ArvanCloud had previously rejected its involvement in censorship, saying it “only provides cloud infrastructure” and that this technology “cannot have any impact on the projects to restrict or block the Internet in Iran or anywhere in the world.”

ArvanCloud says it offers integrated cloud services like Content Delivery Network, Cloud Server, Cloud Security, Object Storage, Video Platform and Container Service.

It attracted the attention of Germany’s media and government last month after joint research by the non-profit German research center Corrective and two media outlets, Taz and netzpolitik.org, concluded that Softqloud, an IT service insights provider headquartered in Germany, was a branch of ArvanCloud and that it was one of the four digital connection gates that connect Iran to the global Internet.

The research relied on a number of reports published by Persian-language media outlets, including the BBC Persian Service and the website Fact Nameh.

It said ArvanCloud was one of the contractors implementing the Abr Iran project, which was launched following Khamenei’s order to the Ministry of Communication.

In late September, before the research was published, ArvanCloud announced that it had received a “termination notice” from Softqloud. “Based on our termination terms, we shall, within 3 months up to 31.12.2022, migrate all of our services,” it added, insisting that Softqloud was a “commercial partner” that was “responsible for ArvanCloud’s international customers and suppliers.”

A BBC Persian report, published in March 2021, reported that two months earlier Iran’s Ministry of Communication announced it had signed a contract with ArvanCloud and another company to work on the Abr Iran project.

BBC Persian previously reported that the Abr Iran project would enable “Iranian officials” to cut off Iran from the global Internet while allowing Iranians to access the domestic network.

A report by Fact Nameh, also based on official government communiques, said that ArvanCloud was providing cloud storage services for the Abr Iran project.

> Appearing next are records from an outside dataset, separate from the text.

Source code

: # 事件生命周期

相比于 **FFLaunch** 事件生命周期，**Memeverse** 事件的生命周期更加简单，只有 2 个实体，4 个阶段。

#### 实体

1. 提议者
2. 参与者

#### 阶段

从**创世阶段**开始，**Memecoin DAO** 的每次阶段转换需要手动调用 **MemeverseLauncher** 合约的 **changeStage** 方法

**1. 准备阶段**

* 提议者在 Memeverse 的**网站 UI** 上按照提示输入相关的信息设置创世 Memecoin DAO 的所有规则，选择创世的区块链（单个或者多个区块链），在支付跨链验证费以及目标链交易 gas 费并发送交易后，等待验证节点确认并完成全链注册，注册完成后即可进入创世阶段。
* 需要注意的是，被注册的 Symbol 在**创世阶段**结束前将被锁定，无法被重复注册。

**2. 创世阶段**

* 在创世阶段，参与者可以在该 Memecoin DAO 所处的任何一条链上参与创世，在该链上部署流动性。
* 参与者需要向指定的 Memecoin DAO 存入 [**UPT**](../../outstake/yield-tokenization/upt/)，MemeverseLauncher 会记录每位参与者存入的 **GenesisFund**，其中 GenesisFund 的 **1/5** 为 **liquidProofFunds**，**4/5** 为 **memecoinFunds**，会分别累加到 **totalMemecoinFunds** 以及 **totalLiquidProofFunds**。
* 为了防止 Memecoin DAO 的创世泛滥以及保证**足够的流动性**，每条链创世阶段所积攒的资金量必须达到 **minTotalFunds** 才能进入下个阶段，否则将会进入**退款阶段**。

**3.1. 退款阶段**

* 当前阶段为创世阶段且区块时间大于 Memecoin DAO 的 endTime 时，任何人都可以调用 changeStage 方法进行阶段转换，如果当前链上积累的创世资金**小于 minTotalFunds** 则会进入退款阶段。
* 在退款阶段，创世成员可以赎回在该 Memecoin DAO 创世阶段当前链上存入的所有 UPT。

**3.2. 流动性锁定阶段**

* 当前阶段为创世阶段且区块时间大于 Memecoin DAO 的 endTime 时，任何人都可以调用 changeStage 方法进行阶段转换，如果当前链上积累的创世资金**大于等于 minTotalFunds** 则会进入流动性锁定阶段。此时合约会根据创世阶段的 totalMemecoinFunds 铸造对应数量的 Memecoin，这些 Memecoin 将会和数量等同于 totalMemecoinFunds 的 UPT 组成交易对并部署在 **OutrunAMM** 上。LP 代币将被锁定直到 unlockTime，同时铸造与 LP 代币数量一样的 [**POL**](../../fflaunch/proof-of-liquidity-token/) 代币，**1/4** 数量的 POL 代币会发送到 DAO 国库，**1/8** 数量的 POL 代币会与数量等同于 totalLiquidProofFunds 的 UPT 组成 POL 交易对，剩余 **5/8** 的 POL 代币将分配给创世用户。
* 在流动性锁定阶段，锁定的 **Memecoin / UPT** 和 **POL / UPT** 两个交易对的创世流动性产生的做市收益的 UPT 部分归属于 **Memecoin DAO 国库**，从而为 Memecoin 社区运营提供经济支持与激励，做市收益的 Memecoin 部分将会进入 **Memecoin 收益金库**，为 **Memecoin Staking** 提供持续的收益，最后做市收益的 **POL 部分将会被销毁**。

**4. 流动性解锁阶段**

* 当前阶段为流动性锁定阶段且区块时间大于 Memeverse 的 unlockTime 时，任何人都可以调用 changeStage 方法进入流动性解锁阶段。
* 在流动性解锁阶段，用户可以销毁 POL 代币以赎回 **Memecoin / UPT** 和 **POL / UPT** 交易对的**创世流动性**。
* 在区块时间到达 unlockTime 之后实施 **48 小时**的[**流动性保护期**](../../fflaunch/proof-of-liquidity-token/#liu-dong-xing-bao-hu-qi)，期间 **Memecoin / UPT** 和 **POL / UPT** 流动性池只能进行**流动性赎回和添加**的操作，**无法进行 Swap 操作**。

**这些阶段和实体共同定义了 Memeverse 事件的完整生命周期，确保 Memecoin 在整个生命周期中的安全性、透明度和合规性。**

Evidence confirms that ArvanCloud is working with the Iranian government to develop the National Information Network.

But Rashidi, a U.S.-based Internet security and digital rights researcher, says it is “really very strange that the EU has sanctioned a company that is building the infrastructure, but not any of the individuals and companies that, based on the evidence, are directly involved in the suppression of the Internet.”

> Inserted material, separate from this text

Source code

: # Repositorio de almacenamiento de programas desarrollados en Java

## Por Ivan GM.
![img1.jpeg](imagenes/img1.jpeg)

ArvanCloud provides cloud services, which “are part of the infrastructure of a network,” Rashidi says.

“What this sanction does is that it cuts off from the world one of the important components of the infrastructure of the network in Iran. Well, this is exactly what the Islamic Republic wants.”

According to Saremifar, saying that companies offering infrastructure services such as ArvanCloud “are merely developing the technological infrastructure is not correct.”

“In fact, they are supporting the strategy of the Islamic Republic for building the National Information Network, which chiefly aims to cut off Iran’s network from the worldwide network,” one of the tools used by the regime to “guarantee its own survival.”